*** Records for processing Section Begins ***
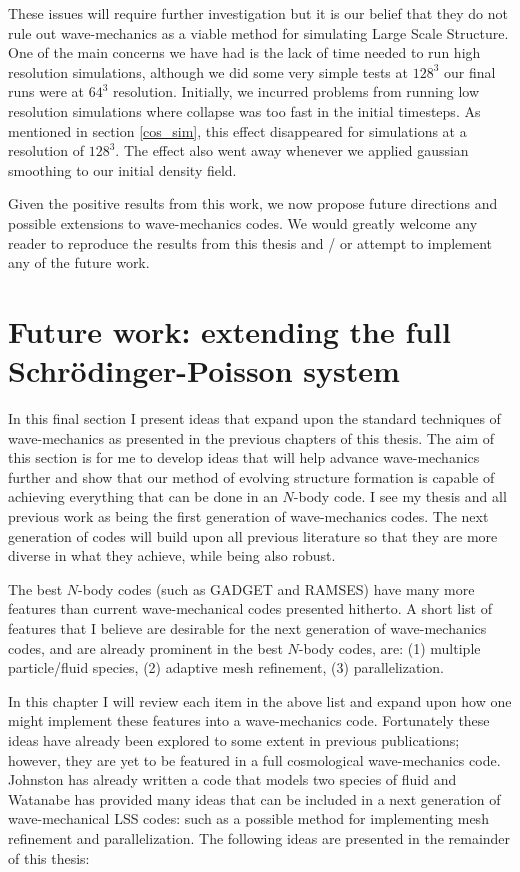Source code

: These issues will require further investigation but it is our belief that they do not rule out wave-mechanics as a viable method for simulating Large Scale Structure. One of the main concerns we have had is the lack of time needed to run high resolution simulations, although we did some very simple tests at $128^3$ our final runs were at $64^3$ resolution. Initially, we incurred problems from running low resolution simulations where collapse was too fast in the initial timesteps. As mentioned in section \ref{cos_sim}, this effect disappeared for simulations at a resolution of $128^3$. The effect also went away whenever we applied gaussian smoothing to our initial density field.

Given the positive results from this work, we now propose future directions and possible extensions to wave-mechanics codes. We would greatly welcome any reader to reproduce the results from this thesis and / or attempt to implement any of the future work.

\section{Future work: extending the full Schr\"odinger-Poisson system}
In this final section I present ideas that expand upon the standard techniques of wave-mechanics as presented in the previous chapters of this thesis. The aim of this section is for me to develop ideas that will help advance wave-mechanics further and show that our method of evolving structure formation is capable of achieving everything that can be done in an $N$-body code. I see my thesis and all previous work as being the first generation of wave-mechanics codes. The next generation of codes will build upon all previous literature so that they are more diverse in what they achieve, while being also robust.

The best $N$-body codes (such as GADGET and RAMSES) have many more features than current wave-mechanical codes presented hitherto. A short list of features that I believe are desirable for the next generation of wave-mechanics codes, and are already prominent in the best $N$-body codes, are: 
(1) multiple particle/fluid species, (2) adaptive mesh refinement, (3) parallelization.

In this chapter I will review each item in the above list and expand upon how one might implement these features into a wave-mechanics code. Fortunately these ideas have already been explored to some extent in previous publications; however, they are yet to be featured in a full cosmological wave-mechanics code. Johnston \citep{bib_rj} has already written a code that models two species of fluid and Watanabe \citep{bib_wat} has provided many ideas that can be included in a next generation of wave-mechanical LSS codes: such as a possible method for implementing mesh refinement and parallelization. The following ideas are presented in the remainder of this thesis:

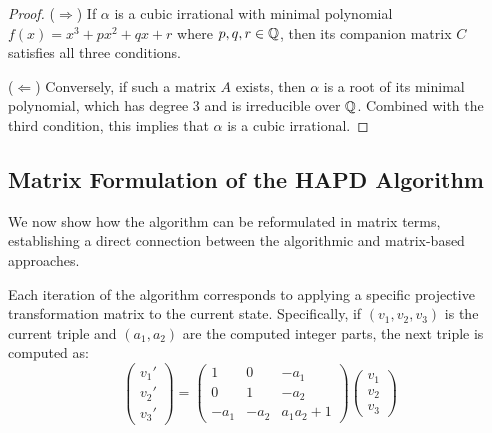 \begin{proof}
($\Rightarrow$) If $\alpha$ is a cubic irrational with minimal polynomial $f(x) = x^3 + px^2 + qx + r$ where $p, q, r \in \mathbb{Q}$, then its companion matrix $C$ satisfies all three conditions.

($\Leftarrow$) Conversely, if such a matrix $A$ exists, then $\alpha$ is a root of its minimal polynomial, which has degree 3 and is irreducible over $\mathbb{Q}$. Combined with the third condition, this implies that $\alpha$ is a cubic irrational.
\end{proof}

\subsection{Matrix Formulation of the HAPD Algorithm}

We now show how the \HAPD{} algorithm can be reformulated in matrix terms, establishing a direct connection between the algorithmic and matrix-based approaches.

\begin{proposition}\label{prop:matrix_hapd}
Each iteration of the \HAPD{} algorithm corresponds to applying a specific projective transformation matrix to the current state. Specifically, if $(v_1, v_2, v_3)$ is the current triple and $(a_1, a_2)$ are the computed integer parts, the next triple is computed as:
\begin{equation}
\begin{pmatrix} v_1' \\ v_2' \\ v_3' \end{pmatrix} = 
\begin{pmatrix} 
1 & 0 & -a_1 \\
0 & 1 & -a_2 \\
-a_1 & -a_2 & a_1a_2 + 1
\end{pmatrix}
\begin{pmatrix} v_1 \\ v_2 \\ v_3 \end{pmatrix}
\end{equation}
\end{proposition}

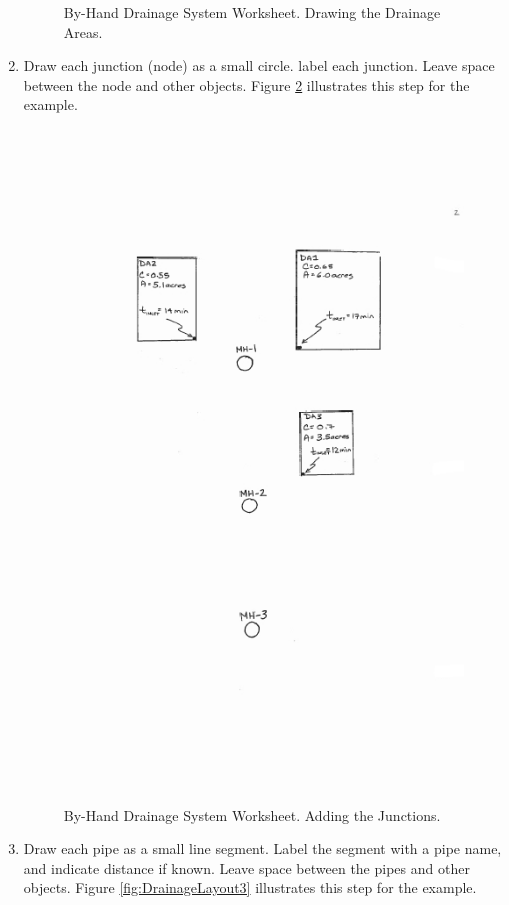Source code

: \documentclass[12pt]{article}
\begin{document}
\begin{enumerate}
\begin{figure}[ht!]
   \caption{By-Hand Drainage System Worksheet.  Drawing the Drainage Areas.}
   \label{fig:DrainageLayout1} 
\end{figure}
\clearpage
\item Draw each junction (node) as a small circle.
label each junction.
Leave space between the node and other objects.
Figure \ref{fig:DrainageLayout2} illustrates this step for the example.
\begin{figure}[ht!] %
\centering
   \includegraphics[height=7in]{DrainageLayout2.jpg}
   \caption{By-Hand Drainage System Worksheet. Adding the Junctions.}
   \label{fig:DrainageLayout2} 
\end{figure}
\clearpage
\item Draw each pipe as a small line segment.
Label the segment with a pipe name, and indicate distance if known.
Leave space between the pipes and other objects.
Figure \ref{fig:DrainageLayout3} illustrates this step for the example.

\end{enumerate}
\end{document}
*** Records for processing Section Ends ***
Problem to solve: Apart from its pictures, the data is to be repeated exactly.

Exercise result:
Source code

: These issues will require further investigation but it is our belief that they do not rule out wave-mechanics as a viable method for simulating Large Scale Structure. One of the main concerns we have had is the lack of time needed to run high resolution simulations, although we did some very simple tests at $128^3$ our final runs were at $64^3$ resolution. Initially, we incurred problems from running low resolution simulations where collapse was too fast in the initial timesteps. As mentioned in section \ref{cos_sim}, this effect disappeared for simulations at a resolution of $128^3$. The effect also went away whenever we applied gaussian smoothing to our initial density field.

Given the positive results from this work, we now propose future directions and possible extensions to wave-mechanics codes. We would greatly welcome any reader to reproduce the results from this thesis and / or attempt to implement any of the future work.

\section{Future work: extending the full Schr\"odinger-Poisson system}
In this final section I present ideas that expand upon the standard techniques of wave-mechanics as presented in the previous chapters of this thesis. The aim of this section is for me to develop ideas that will help advance wave-mechanics further and show that our method of evolving structure formation is capable of achieving everything that can be done in an $N$-body code. I see my thesis and all previous work as being the first generation of wave-mechanics codes. The next generation of codes will build upon all previous literature so that they are more diverse in what they achieve, while being also robust.

The best $N$-body codes (such as GADGET and RAMSES) have many more features than current wave-mechanical codes presented hitherto. A short list of features that I believe are desirable for the next generation of wave-mechanics codes, and are already prominent in the best $N$-body codes, are: 
(1) multiple particle/fluid species, (2) adaptive mesh refinement, (3) parallelization.

In this chapter I will review each item in the above list and expand upon how one might implement these features into a wave-mechanics code. Fortunately these ideas have already been explored to some extent in previous publications; however, they are yet to be featured in a full cosmological wave-mechanics code. Johnston \citep{bib_rj} has already written a code that models two species of fluid and Watanabe \citep{bib_wat} has provided many ideas that can be included in a next generation of wave-mechanical LSS codes: such as a possible method for implementing mesh refinement and parallelization. The following ideas are presented in the remainder of this thesis:

 \begin{proof}
($\Rightarrow$) If $\alpha$ is a cubic irrational with minimal polynomial $f(x) = x^3 + px^2 + qx + r$ where $p, q, r \in \mathbb{Q}$, then its companion matrix $C$ satisfies all three conditions.

($\Leftarrow$) Conversely, if such a matrix $A$ exists, then $\alpha$ is a root of its minimal polynomial, which has degree 3 and is irreducible over $\mathbb{Q}$. Combined with the third condition, this implies that $\alpha$ is a cubic irrational.
\end{proof}

\subsection{Matrix Formulation of the HAPD Algorithm}

We now show how the \HAPD{} algorithm can be reformulated in matrix terms, establishing a direct connection between the algorithmic and matrix-based approaches.

\begin{proposition}\label{prop:matrix_hapd}
Each iteration of the \HAPD{} algorithm corresponds to applying a specific projective transformation matrix to the current state. Specifically, if $(v_1, v_2, v_3)$ is the current triple and $(a_1, a_2)$ are the computed integer parts, the next triple is computed as:
\begin{equation}
\begin{pmatrix} v_1' \\ v_2' \\ v_3' \end{pmatrix} = 
\begin{pmatrix} 
1 & 0 & -a_1 \\
0 & 1 & -a_2 \\
-a_1 & -a_2 & a_1a_2 + 1
\end{pmatrix}
\begin{pmatrix} v_1 \\ v_2 \\ v_3 \end{pmatrix}
\end{equation}
\end{proposition}

Source code

: \documentclass[12pt]{article}
\begin{document}
\begin{enumerate}
\begin{figure}[ht!]
   \caption{By-Hand Drainage System Worksheet.  Drawing the Drainage Areas.}
   \label{fig:DrainageLayout1} 
\end{figure}
\clearpage
\item Draw each junction (node) as a small circle.
label each junction.
Leave space between the node and other objects.
Figure \ref{fig:DrainageLayout2} illustrates this step for the example.
\begin{figure}[ht!] %
\centering
   \includegraphics[height=7in]{DrainageLayout2.jpg}
   \caption{By-Hand Drainage System Worksheet. Adding the Junctions.}
   \label{fig:DrainageLayout2} 
\end{figure}
\clearpage
\item Draw each pipe as a small line segment.
Label the segment with a pipe name, and indicate distance if known.
Leave space between the pipes and other objects.
Figure \ref{fig:DrainageLayout3} illustrates this step for the example.

\end{enumerate}
\end{document}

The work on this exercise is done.